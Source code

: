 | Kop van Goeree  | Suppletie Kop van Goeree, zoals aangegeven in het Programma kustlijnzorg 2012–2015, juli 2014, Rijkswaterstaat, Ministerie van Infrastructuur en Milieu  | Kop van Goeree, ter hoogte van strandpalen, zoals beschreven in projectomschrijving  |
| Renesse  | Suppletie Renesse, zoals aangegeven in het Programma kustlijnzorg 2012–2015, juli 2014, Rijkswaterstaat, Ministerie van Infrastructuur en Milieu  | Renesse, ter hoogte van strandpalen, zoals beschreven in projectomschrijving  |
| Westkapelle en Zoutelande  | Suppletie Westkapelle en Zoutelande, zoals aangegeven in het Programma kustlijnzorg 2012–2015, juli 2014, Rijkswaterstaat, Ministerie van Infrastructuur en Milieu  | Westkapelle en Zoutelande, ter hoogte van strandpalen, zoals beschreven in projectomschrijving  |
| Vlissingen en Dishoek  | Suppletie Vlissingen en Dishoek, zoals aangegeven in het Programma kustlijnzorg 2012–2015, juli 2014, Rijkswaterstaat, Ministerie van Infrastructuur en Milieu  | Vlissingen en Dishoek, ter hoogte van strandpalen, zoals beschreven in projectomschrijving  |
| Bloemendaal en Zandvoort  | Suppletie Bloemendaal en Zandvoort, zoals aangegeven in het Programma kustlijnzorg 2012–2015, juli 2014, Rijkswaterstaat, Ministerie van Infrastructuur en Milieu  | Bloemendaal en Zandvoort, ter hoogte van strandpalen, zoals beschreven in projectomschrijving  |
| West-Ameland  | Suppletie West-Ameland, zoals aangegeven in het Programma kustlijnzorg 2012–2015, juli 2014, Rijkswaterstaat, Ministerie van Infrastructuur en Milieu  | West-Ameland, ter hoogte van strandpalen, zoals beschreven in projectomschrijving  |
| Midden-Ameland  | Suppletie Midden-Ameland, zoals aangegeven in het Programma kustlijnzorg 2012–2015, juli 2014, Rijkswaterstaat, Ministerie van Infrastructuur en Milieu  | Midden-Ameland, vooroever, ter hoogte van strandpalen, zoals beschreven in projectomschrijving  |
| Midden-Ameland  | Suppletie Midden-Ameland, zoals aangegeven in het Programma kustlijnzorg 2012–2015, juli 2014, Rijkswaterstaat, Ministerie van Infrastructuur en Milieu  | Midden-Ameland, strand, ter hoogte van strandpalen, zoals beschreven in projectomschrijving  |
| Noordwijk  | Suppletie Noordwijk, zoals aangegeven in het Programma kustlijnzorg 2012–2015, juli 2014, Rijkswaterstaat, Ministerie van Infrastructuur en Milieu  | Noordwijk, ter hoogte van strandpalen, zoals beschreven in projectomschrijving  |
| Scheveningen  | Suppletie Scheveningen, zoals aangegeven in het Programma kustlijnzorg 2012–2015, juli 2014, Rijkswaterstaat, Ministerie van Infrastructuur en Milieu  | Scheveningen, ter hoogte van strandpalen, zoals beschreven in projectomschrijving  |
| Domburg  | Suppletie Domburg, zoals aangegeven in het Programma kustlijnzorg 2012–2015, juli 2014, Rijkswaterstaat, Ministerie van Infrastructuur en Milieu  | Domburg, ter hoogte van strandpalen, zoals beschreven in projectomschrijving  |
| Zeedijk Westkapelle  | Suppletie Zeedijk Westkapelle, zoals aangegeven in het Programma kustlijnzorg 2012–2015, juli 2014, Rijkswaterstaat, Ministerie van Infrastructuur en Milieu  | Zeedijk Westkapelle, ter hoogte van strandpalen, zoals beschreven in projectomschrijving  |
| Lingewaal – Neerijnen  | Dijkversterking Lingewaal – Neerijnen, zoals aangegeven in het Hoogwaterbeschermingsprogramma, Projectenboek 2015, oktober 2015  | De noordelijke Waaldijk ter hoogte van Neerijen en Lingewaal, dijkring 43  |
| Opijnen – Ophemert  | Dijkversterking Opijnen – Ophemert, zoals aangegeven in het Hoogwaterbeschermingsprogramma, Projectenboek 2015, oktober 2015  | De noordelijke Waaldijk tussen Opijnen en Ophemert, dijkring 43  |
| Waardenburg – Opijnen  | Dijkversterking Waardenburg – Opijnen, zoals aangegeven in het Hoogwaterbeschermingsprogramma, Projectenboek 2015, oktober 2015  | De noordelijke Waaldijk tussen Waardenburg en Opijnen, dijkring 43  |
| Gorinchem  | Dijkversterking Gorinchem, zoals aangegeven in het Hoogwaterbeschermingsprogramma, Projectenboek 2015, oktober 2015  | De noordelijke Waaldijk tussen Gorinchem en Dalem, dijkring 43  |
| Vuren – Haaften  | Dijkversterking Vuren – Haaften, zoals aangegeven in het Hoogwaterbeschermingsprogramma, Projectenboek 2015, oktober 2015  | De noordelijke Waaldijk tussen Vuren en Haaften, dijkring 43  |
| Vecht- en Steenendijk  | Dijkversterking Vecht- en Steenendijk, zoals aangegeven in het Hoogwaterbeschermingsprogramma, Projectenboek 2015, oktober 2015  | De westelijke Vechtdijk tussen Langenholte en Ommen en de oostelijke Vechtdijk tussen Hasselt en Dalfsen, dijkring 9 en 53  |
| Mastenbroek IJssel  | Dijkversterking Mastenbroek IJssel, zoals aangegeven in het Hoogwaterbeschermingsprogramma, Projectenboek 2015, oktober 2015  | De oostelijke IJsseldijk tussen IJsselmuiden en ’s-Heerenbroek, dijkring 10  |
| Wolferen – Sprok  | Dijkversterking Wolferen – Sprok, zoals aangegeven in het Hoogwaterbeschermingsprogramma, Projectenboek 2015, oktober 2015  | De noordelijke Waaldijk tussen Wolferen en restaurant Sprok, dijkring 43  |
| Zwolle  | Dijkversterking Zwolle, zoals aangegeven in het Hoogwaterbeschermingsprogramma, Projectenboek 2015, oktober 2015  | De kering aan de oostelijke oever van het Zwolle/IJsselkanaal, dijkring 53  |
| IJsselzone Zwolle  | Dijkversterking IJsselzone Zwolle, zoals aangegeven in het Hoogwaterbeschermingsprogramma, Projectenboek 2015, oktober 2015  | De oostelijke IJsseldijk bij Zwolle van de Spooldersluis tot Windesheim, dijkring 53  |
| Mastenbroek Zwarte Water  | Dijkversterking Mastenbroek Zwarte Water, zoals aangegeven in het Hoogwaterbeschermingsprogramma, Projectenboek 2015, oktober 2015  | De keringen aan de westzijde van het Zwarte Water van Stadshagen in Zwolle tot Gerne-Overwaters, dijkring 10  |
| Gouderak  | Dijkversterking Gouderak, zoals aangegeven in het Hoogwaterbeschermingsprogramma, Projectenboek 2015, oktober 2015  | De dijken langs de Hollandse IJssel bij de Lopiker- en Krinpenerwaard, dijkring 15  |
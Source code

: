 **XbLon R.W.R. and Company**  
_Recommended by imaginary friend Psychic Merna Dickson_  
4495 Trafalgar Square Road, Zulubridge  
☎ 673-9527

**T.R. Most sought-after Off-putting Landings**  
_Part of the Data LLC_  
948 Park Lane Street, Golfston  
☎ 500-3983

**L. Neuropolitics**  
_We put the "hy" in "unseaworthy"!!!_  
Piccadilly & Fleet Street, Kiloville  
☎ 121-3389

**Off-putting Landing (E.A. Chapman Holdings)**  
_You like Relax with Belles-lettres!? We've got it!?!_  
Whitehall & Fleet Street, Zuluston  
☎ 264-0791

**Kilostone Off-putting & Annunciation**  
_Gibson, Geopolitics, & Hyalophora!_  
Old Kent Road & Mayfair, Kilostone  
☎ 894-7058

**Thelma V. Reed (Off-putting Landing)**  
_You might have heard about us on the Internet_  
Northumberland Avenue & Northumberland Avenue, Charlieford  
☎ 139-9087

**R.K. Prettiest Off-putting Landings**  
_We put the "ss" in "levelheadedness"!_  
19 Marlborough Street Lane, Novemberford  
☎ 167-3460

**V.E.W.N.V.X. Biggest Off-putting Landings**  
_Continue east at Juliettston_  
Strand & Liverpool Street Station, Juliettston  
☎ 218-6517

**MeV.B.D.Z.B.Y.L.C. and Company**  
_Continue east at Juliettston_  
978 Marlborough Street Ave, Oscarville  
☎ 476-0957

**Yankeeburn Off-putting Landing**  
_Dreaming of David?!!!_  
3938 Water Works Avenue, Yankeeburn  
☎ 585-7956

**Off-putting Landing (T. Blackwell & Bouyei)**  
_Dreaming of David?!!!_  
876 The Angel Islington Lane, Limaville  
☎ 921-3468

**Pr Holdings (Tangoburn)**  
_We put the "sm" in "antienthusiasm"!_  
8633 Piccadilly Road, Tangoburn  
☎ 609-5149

» Your goal
Wherever the string "Road" shows up in a line above, tally that line, and answer with the final number alone.

» Answer box
3